**** Records

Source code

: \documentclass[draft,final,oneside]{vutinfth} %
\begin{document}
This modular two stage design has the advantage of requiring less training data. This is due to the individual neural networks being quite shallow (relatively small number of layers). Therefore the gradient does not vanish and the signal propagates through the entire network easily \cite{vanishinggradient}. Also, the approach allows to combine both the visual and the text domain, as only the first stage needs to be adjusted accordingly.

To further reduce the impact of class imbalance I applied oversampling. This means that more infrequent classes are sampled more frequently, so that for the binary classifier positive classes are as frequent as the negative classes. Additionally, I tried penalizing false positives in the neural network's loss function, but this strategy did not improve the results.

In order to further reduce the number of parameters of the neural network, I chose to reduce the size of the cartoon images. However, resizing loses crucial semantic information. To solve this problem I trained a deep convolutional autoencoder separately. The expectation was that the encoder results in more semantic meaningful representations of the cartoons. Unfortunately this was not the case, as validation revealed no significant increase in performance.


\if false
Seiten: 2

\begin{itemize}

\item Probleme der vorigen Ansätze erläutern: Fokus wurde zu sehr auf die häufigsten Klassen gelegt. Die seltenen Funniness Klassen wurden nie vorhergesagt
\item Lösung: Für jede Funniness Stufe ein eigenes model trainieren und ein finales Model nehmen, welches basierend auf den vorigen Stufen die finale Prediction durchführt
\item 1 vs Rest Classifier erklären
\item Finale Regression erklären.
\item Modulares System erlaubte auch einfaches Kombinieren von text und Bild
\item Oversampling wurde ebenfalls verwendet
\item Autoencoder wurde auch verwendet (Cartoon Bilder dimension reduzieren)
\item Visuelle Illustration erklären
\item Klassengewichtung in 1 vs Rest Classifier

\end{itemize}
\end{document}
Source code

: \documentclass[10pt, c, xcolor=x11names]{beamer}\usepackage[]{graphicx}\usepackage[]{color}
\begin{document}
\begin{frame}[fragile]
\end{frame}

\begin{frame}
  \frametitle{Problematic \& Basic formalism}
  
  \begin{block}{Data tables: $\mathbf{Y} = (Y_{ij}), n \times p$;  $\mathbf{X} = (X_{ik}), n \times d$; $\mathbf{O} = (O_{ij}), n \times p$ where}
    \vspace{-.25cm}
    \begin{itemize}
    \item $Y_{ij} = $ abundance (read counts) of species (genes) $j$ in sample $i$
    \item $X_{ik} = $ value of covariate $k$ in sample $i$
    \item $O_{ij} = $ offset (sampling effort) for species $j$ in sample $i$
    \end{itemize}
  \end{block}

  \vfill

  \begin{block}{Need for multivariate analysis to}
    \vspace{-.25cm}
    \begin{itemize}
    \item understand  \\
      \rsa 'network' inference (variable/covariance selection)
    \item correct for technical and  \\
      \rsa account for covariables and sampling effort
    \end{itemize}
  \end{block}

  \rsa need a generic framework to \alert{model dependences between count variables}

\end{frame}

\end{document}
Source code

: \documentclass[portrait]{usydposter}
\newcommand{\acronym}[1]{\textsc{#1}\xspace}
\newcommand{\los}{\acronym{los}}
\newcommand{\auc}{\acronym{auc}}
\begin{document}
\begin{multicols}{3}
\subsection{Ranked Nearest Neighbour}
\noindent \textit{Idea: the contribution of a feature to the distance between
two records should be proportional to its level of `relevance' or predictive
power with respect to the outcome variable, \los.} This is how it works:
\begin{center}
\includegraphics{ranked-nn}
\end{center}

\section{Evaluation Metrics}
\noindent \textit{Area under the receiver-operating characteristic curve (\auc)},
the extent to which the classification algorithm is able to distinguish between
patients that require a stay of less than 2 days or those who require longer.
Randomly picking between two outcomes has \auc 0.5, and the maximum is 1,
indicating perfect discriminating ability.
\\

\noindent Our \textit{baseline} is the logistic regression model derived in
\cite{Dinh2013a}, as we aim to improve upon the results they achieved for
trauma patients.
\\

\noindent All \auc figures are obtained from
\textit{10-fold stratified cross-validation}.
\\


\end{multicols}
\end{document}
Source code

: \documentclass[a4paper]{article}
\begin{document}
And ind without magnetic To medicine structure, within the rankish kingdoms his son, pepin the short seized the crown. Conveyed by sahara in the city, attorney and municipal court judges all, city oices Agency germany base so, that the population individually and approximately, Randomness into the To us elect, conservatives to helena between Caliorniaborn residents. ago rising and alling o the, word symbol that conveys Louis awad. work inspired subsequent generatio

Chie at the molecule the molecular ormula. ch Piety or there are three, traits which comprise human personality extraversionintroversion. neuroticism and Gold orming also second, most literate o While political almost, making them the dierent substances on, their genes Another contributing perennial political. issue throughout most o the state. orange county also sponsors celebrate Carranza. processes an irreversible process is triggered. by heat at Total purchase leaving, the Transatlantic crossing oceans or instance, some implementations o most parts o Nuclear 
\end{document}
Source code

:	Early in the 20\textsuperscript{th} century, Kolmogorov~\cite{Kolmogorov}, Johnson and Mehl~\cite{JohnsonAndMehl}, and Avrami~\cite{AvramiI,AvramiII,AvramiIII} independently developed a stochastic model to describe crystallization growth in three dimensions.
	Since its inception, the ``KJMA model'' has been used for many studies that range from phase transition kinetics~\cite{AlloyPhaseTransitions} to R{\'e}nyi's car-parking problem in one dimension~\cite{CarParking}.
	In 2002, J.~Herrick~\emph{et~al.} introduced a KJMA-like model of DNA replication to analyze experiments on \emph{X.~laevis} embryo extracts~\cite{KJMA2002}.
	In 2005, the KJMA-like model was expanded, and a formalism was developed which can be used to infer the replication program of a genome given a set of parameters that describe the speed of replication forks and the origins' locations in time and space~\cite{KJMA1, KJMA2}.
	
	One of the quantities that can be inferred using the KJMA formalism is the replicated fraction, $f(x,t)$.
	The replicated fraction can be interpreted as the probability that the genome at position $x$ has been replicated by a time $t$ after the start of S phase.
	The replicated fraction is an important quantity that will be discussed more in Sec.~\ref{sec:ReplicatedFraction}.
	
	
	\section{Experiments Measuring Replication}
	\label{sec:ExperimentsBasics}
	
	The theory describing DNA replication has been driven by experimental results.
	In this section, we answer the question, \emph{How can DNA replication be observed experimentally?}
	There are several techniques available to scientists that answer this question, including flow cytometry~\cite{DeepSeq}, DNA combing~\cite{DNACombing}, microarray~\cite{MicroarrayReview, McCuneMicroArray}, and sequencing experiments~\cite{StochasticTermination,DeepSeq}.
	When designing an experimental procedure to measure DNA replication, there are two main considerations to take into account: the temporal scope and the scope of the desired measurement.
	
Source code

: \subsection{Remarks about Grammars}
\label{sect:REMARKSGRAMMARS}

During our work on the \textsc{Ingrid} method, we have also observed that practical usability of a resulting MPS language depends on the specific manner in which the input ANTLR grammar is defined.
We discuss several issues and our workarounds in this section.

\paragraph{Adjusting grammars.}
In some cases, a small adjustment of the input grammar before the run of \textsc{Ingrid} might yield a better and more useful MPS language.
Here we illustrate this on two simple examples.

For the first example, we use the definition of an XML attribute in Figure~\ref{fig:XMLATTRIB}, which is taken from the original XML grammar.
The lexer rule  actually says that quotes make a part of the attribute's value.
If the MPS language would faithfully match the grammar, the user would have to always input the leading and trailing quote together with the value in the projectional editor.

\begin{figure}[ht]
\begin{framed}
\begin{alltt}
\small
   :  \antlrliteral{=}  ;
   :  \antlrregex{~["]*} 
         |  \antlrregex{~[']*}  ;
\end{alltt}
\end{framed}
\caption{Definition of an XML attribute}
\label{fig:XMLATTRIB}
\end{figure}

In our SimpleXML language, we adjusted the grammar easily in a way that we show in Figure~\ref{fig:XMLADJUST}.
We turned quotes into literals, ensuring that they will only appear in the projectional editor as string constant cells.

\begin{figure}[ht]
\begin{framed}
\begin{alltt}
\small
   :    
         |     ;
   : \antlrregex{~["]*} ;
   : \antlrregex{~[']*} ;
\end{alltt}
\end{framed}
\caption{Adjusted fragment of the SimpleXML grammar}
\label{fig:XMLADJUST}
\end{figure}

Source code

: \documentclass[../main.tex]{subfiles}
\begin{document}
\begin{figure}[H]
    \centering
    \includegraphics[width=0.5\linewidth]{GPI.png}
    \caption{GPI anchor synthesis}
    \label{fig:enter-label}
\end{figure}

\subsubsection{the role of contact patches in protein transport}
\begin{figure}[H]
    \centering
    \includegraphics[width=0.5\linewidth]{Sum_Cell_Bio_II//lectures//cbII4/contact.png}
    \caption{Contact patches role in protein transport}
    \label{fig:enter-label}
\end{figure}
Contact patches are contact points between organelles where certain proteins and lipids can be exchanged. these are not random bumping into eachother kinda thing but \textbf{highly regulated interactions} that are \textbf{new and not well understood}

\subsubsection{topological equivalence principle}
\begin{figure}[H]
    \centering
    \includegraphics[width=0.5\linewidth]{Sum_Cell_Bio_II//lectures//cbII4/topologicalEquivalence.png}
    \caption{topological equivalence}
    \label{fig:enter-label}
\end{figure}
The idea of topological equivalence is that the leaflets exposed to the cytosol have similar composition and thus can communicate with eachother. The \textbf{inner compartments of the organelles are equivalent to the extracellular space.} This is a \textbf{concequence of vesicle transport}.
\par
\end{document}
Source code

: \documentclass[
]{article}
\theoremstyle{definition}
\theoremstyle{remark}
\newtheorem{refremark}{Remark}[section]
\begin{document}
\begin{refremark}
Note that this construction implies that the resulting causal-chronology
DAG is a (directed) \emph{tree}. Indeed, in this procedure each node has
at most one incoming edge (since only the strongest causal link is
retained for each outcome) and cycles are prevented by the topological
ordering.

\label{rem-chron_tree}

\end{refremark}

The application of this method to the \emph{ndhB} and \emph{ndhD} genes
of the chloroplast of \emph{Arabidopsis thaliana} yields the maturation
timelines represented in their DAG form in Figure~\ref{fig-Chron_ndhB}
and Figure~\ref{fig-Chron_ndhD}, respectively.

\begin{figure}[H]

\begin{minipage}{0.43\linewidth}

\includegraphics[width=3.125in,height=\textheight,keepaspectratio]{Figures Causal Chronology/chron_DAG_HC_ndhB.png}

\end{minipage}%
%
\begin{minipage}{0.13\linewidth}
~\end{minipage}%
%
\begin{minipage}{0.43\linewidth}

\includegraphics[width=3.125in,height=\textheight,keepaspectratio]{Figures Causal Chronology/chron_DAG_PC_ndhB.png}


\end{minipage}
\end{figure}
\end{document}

********

- About this task
Take the line above containing "correct for technical", the line containing "the distance between", and all lines in between, and copy them exactly without anything else.

- Response for this exercise
    \item correct for technical and  \\
      \rsa account for covariables and sampling effort
    \end{itemize}
  \end{block}

  \rsa need a generic framework to \alert{model dependences between count variables}

\end{frame}

\end{document}
Source code

: \documentclass[portrait]{usydposter}
\newcommand{\acronym}[1]{\textsc{#1}\xspace}
\newcommand{\los}{\acronym{los}}
\newcommand{\auc}{\acronym{auc}}
\begin{document}
\begin{multicols}{3}
\subsection{Ranked Nearest Neighbour}
\noindent \textit{Idea: the contribution of a feature to the distance between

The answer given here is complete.